DINO

Example implementation of the DINO architecture.

Reference:

Emerging Properties in Self-Supervised Vision Transformers, 2021

This example can be run from the command line with:

python lightly/examples/pytorch/dino.py
# Note: The model and training settings do not follow the reference settings
# from the paper. The settings are chosen such that the example can easily be
# run on a small dataset with a single GPU.

import torch
from torch import nn
import torchvision
import copy

from lightly.data import LightlyDataset
from lightly.data import DINOCollateFunction
from lightly.loss import DINOLoss
from lightly.models.modules import DINOProjectionHead
from lightly.models.utils import deactivate_requires_grad
from lightly.models.utils import update_momentum

class DINO(torch.nn.Module):
    def __init__(self, backbone, input_dim):
        super().__init__()
        self.student_backbone = backbone
        self.student_head = DINOProjectionHead(input_dim, 512, 64, 2048, freeze_last_layer=1)
        self.teacher_backbone = copy.deepcopy(backbone)
        self.teacher_head = DINOProjectionHead(input_dim, 512, 64, 2048)
        deactivate_requires_grad(self.teacher_backbone)
        deactivate_requires_grad(self.teacher_head)
    
    def forward(self, x):
        y = self.student_backbone(x).flatten(start_dim=1)
        z = self.student_head(y)
        return z

    def forward_teacher(self, x):
        y = self.teacher_backbone(x).flatten(start_dim=1)
        z = self.teacher_head(y)
        return z

resnet = torchvision.models.resnet18()
backbone = nn.Sequential(*list(resnet.children())[:-1])
input_dim = 512
# instead of a resnet you can also use a vision transformer backbone as in the
# original paper (you might have to reduce the batch size in this case):
# backbone = torch.hub.load('facebookresearch/dino:main', 'dino_vits16', pretrained=False)
# input_dim = backbone.embed_dim

model = DINO(backbone, input_dim)

device = "cuda" if torch.cuda.is_available() else "cpu"
model.to(device)

# we ignore object detection annotations by setting target_transform to return 0
pascal_voc = torchvision.datasets.VOCDetection(
    "datasets/pascal_voc", download=True, target_transform=lambda t: 0
)
dataset = LightlyDataset.from_torch_dataset(pascal_voc)
# or create a dataset from a folder containing images or videos:
# dataset = LightlyDataset("path/to/folder")

collate_fn = DINOCollateFunction()

dataloader = torch.utils.data.DataLoader(
    dataset,
    batch_size=64,
    collate_fn=collate_fn,
    shuffle=True,
    drop_last=True,
    num_workers=8,
)

criterion = DINOLoss(
    output_dim=2048,
    warmup_teacher_temp_epochs=5,
)
# move loss to correct device because it also contains parameters
criterion = criterion.to(device)

optimizer = torch.optim.Adam(model.parameters(), lr=0.001)
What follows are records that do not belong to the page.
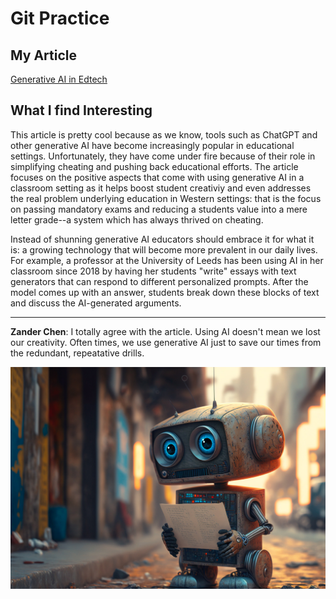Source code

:# Git Practice
## My Article
[Generative AI in Edtech](https://www.businessinsider.com/education-experts-teachers-generative-ai-chatgpt-classroom-2023-1)
## What I find Interesting
This article is pretty cool because as we know, tools such as ChatGPT and other generative AI have become increasingly popular in educational settings.  Unfortunately, they have come under fire because of their role in simplifying cheating and pushing back educational efforts.  The article focuses on the positive aspects that come with using generative AI in a classroom setting as it helps boost student creativiy and even addresses the real problem underlying education in Western settings: that is the focus on passing mandatory exams and reducing a students value into a mere letter grade--a system which has always thrived on cheating.

Instead of shunning generative AI educators should embrace it for what it is: a growing technology that will become more prevalent in our daily lives.  For example, a professor at the University of Leeds has been using AI in her classroom since 2018 by having her students "write" essays with text generators that can respond to different personalized prompts. After the model comes up with an answer, students break down these blocks of text and discuss the AI-generated arguments. 
***
**Zander Chen**: I totally agree with the article. Using AI doesn't mean we lost our creativity. Often times, we use generative AI just to save our times from the redundant, repeatative drills.

![Generative AI doing homework](chatgpt.jpeg)
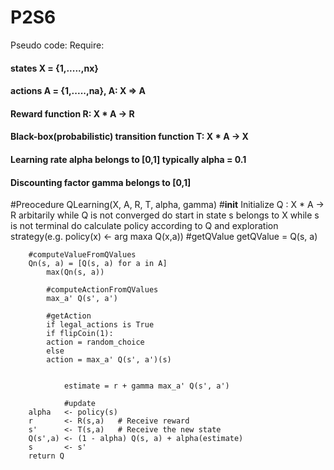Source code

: # P2S6

Pseudo code:
Require:

#### states X = {1,.....,nx}
#### actions A = {1,.....,na}, A: X => A
#### Reward function R: X * A -> R
#### Black-box(probabilistic) transition function T: X * A -> X
#### Learning rate alpha belongs to [0,1] typically alpha = 0.1
#### Discounting factor gamma belongs to [0,1]


#Preocedure QLearning(X, A, R, T, alpha, gamma)
	#__init__
	Initialize Q : X * A -> R arbitarily
	while Q is not converged do
		start in state s belongs to X
		while s is not terminal do
		calculate policy according to Q and exploration strategy(e.g. policy(x) <- arg maxa Q(x,a))
		#getQValue
		getQValue = Q(s, a)
			
		#computeValueFromQValues
		Qn(s, a) = [Q(s, a) for a in A]
        	max(Qn(s, a))
        	
        	#computeActionFromQValues
        	max_a' Q(s', a')
        	
        	#getAction
        	if legal_actions is True
		    if flipCoin(1):
			action = random_choice
		    else
			action = max_a' Q(s', a')(s)

        	
             	estimate = r + gamma max_a' Q(s', a')
        
            	#update
		alpha   <- policy(s)
		r       <- R(s,a)   # Receive reward			
		s'      <- T(s,a)   # Receive the new state
		Q(s',a) <- (1 - alpha) Q(s, a) + alpha(estimate)
		s       <- s'
		return Q
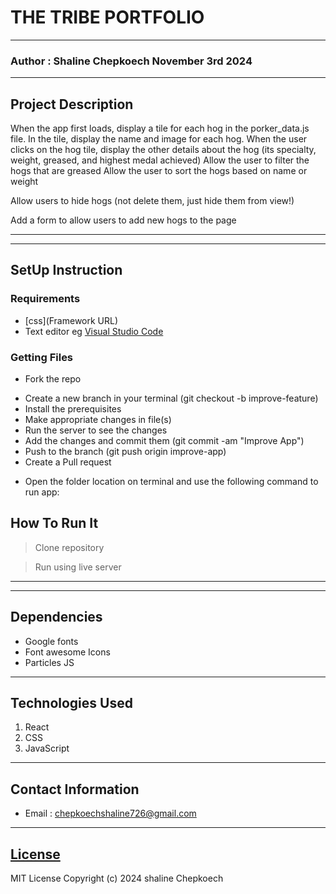 # THE TRIBE PORTFOLIO
*****
### Author : Shaline Chepkoech November 3rd 2024
****
## Project Description
When the app first loads, display a tile for each hog in the porker_data.js file. In the tile, display the name and image for each hog.
When the user clicks on the hog tile, display the other details about the hog (its specialty, weight, greased, and highest medal achieved)
Allow the user to filter the hogs that are greased
Allow the user to sort the hogs based on name or weight

 Allow users to hide hogs (not delete them, just hide them from view!)

 Add a form to allow users to add new hogs to the page
******

********
## SetUp Instruction
### Requirements
* [css](Framework URL)
* Text editor eg [Visual Studio Code](https://code.visualstudio.com/download)


### Getting Files
* Fork the repo
- Create a new branch in your terminal (git checkout -b improve-feature)
- Install the prerequisites
- Make appropriate changes in file(s)
- Run the server to see the changes
- Add the changes and commit them (git commit -am "Improve App")
- Push to the branch (git push origin improve-app)
- Create a Pull request
* Open the folder location on terminal and use the following command to run app:

## How To Run It
>  Clone repository

> Run using live server
*****
*****
## Dependencies
- Google fonts
- Font awesome Icons
- Particles JS
*****
## Technologies Used
1. React
2. CSS
3. JavaScript
*****
## Contact Information
* Email : chepkoechshaline726@gmail.com
*****
## [License](LICENSE)
MIT License
Copyright (c) 2024 shaline Chepkoech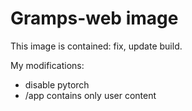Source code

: # Gramps-web image

This image is contained: fix, update build.

My modifications:
- disable pytorch
- /app contains only user content
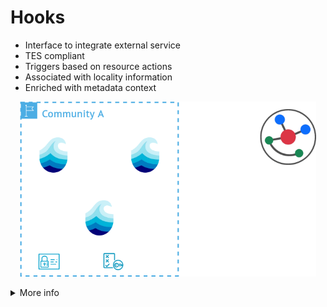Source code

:# Hooks

<div class="flex flex-row gap-2 m-t-2 m-b-12">
  <div class="flex flex-col p-x-6 aruna-border rounded-4 text-2xl justify-center">

  <ul class="flex flex-col gap-12" style="">
    <!-- <li>Disclaimer: Unimplemented</li> -->
    <li>Interface to integrate external service</li>
    <li>TES compliant</li>
    <li>Triggers based on resource actions</li>
    <li>Associated with locality information</li>
    <li>Enriched with metadata context</li>
  </ul>

  </div>
  <div class="flex flex-col flex-50" style="padding: 0 15px;">
    <p align="center">
      <img src="../assets/images/hooks.drawio.png"/>
    </p>
  </div>
</div>

<details>
  <summary class="w-60 m-t-24 m-b-12 p-b-8 accordion-border text-2xl font-bold">More info</summary>

  <div class="flex flex-col aruna-border rounded-8 p-x-8 text-xl">

  With hooks users can define actions that can trigger task execution of external TES services.
  Within the p2p network, specific nodes can be associated with specific compute resources, that can
  automatically trigger workflow executions. This powerful integration can efficiently route
  workflow jobs to the nearest compute resource to allow for data-to-compute patterns. Each job can
  be enriched with metadata information coming from the triggering resource action, helping to not
  only enrich metadata and data with provencance information, but also helping workflows to carry
  metadata information to external services.

  </div>
</details>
print("Starting Training")
for epoch in range(10):
    total_loss = 0
    for views, _, _ in dataloader:
        update_momentum(model.student_backbone, model.teacher_backbone, m=0.99)
        update_momentum(model.student_head, model.teacher_head, m=0.99)
        views = [view.to(device) for view in views]
        global_views = views[:2]
        teacher_out = [model.forward_teacher(view) for view in global_views]
        student_out = [model.forward(view) for view in views]
        loss = criterion(teacher_out, student_out, epoch=epoch)
        total_loss += loss.detach()
        loss.backward()
        # We only cancel gradients of student head.
        model.student_head.cancel_last_layer_gradients(current_epoch=epoch)
        optimizer.step()
        optimizer.zero_grad()
        
    avg_loss = total_loss / len(dataloader)
    print(f"epoch: {epoch:>02}, loss: {avg_loss:.5f}")